- [ACTIVITY]:
For each line below that contains the word "getEncontraCampo", return that line.
[[ DATA SUPPLIED, beginning ]]
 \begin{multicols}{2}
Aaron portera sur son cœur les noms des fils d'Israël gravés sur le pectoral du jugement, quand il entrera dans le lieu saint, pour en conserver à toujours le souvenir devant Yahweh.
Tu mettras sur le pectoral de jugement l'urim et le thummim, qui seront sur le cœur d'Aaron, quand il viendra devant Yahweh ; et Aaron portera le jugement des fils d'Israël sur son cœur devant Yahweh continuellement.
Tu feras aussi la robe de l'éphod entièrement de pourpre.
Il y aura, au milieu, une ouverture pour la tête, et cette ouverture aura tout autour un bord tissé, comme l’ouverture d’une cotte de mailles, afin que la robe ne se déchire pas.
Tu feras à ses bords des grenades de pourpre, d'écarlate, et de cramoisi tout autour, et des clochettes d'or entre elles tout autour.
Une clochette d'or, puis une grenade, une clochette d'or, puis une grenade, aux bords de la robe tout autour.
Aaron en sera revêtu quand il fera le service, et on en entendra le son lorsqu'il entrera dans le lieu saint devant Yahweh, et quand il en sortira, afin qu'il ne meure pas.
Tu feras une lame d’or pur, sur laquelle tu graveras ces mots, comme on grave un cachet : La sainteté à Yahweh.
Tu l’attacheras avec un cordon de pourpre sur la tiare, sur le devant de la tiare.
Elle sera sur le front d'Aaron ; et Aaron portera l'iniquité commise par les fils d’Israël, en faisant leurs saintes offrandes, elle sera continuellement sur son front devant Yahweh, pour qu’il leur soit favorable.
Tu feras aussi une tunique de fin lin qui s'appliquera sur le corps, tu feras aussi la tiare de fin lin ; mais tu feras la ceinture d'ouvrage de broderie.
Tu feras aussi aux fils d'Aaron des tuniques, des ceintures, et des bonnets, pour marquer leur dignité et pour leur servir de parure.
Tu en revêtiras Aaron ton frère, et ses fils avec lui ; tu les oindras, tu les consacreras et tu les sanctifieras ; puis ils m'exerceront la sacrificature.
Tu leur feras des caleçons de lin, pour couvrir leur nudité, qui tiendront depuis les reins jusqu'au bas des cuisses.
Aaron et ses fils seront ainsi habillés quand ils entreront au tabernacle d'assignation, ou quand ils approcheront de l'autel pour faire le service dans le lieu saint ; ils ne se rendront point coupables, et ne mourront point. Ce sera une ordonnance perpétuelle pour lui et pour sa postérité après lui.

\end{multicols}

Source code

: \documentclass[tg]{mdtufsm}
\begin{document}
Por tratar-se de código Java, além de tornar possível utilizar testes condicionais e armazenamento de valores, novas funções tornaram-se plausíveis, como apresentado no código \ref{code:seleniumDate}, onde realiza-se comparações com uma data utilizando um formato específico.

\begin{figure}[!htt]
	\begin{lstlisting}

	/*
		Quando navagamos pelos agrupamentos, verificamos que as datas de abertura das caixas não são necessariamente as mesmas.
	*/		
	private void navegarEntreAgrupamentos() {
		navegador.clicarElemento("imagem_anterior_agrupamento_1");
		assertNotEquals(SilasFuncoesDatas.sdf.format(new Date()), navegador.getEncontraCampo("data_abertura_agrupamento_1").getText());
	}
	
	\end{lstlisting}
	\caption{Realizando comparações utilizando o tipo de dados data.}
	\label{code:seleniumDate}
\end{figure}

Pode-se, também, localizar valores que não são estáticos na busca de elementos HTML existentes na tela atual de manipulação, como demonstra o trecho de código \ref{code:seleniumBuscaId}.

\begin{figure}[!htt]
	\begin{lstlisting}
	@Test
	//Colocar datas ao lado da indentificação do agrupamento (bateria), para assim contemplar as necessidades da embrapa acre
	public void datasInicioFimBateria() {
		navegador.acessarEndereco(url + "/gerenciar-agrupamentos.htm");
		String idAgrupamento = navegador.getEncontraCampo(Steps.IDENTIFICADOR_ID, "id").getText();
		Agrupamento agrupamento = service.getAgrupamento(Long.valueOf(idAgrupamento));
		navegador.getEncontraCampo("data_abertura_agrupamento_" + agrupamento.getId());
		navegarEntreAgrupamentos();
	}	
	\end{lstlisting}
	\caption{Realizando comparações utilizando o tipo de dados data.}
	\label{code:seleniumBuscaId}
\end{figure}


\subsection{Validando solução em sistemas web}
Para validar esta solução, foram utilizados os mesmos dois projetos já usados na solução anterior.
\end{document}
[[ DATA SUPPLIED, end ]]
- [TASK RESULT]:
		assertNotEquals(SilasFuncoesDatas.sdf.format(new Date()), navegador.getEncontraCampo("data_abertura_agrupamento_1").getText());
		String idAgrupamento = navegador.getEncontraCampo(Steps.IDENTIFICADOR_ID, "id").getText();
		navegador.getEncontraCampo("data_abertura_agrupamento_" + agrupamento.getId());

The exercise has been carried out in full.